(Data excerpts)
= Beginning of Section =

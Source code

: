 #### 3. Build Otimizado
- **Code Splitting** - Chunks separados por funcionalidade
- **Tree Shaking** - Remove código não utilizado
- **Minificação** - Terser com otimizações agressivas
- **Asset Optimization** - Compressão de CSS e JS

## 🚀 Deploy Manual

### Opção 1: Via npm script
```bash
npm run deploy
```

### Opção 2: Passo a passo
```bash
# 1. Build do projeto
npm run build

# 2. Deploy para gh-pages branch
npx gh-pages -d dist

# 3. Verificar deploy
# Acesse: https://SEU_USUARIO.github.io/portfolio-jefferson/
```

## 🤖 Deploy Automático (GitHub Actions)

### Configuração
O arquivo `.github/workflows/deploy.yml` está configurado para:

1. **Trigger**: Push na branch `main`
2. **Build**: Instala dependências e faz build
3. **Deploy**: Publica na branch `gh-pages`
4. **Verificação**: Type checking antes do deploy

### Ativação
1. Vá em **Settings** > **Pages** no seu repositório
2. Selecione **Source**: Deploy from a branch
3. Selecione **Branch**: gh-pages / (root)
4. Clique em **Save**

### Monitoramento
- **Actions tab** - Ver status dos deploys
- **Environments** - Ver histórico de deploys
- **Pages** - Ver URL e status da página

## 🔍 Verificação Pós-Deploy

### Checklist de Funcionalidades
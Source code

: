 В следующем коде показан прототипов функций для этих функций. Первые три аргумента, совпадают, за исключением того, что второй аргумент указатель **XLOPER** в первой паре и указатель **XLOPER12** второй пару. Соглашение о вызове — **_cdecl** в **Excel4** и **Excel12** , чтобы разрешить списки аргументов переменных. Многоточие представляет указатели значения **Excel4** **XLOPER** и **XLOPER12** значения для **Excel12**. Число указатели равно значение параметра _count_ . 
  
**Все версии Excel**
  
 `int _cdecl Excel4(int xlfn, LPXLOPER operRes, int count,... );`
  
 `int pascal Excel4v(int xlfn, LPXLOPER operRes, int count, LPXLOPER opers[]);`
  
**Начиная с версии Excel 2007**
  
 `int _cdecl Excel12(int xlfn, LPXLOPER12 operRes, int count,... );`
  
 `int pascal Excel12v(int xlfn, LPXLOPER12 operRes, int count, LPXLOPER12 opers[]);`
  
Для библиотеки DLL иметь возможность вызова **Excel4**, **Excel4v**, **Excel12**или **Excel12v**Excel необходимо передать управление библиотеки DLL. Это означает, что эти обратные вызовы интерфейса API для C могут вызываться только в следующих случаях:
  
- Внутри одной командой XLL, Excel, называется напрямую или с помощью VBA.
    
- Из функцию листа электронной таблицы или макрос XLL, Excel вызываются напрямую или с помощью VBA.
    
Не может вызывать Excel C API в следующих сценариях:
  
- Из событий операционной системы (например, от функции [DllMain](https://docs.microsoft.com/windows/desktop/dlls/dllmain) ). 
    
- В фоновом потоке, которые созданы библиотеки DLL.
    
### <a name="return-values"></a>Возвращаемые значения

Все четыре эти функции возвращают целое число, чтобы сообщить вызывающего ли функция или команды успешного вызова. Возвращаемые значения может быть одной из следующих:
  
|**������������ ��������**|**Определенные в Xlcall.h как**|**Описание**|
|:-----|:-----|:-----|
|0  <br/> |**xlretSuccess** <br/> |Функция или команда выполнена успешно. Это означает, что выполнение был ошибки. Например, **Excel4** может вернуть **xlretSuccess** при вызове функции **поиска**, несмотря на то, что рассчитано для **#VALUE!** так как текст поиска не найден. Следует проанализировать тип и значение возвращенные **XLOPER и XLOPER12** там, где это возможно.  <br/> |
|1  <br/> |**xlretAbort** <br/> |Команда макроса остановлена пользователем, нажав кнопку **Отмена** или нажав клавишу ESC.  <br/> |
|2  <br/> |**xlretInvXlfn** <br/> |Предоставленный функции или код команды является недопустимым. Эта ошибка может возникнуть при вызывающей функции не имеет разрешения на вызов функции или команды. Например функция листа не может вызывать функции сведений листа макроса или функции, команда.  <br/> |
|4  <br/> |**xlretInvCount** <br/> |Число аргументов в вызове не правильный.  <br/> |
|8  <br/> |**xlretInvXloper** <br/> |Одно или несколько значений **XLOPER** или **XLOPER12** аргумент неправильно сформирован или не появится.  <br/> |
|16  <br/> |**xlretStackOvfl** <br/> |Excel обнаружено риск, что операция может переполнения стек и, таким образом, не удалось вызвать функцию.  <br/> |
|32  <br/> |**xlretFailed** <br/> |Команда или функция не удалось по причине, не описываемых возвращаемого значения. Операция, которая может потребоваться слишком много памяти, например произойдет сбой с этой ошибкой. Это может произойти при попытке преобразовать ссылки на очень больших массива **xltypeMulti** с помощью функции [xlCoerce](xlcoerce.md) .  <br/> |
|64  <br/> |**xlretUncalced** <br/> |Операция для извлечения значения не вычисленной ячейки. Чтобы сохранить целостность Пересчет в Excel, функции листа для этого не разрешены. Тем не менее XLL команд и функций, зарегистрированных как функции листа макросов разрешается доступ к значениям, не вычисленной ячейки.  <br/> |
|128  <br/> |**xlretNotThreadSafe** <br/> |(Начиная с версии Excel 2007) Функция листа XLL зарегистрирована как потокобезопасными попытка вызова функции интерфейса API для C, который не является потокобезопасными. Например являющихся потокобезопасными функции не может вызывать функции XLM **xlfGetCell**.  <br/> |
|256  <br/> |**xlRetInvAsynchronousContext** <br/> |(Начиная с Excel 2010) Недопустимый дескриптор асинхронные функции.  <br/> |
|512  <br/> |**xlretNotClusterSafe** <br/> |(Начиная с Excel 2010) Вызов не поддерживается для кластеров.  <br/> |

= End of Section =

**WHAT IS NEEDED**
Copy only this part of the entries above: the line with "Excel12(int xlfn, LPXLOPER12", the line with "Для библиотеки DLL", and the lines between, all exactly as written.

**RESPONSE TO THE EXERCISE**
 `int _cdecl Excel12(int xlfn, LPXLOPER12 operRes, int count,... );`
  
 `int pascal Excel12v(int xlfn, LPXLOPER12 operRes, int count, LPXLOPER12 opers[]);`
  
Для библиотеки DLL иметь возможность вызова **Excel4**, **Excel4v**, **Excel12**или **Excel12v**Excel необходимо передать управление библиотеки DLL. Это означает, что эти обратные вызовы интерфейса API для C могут вызываться только в следующих случаях:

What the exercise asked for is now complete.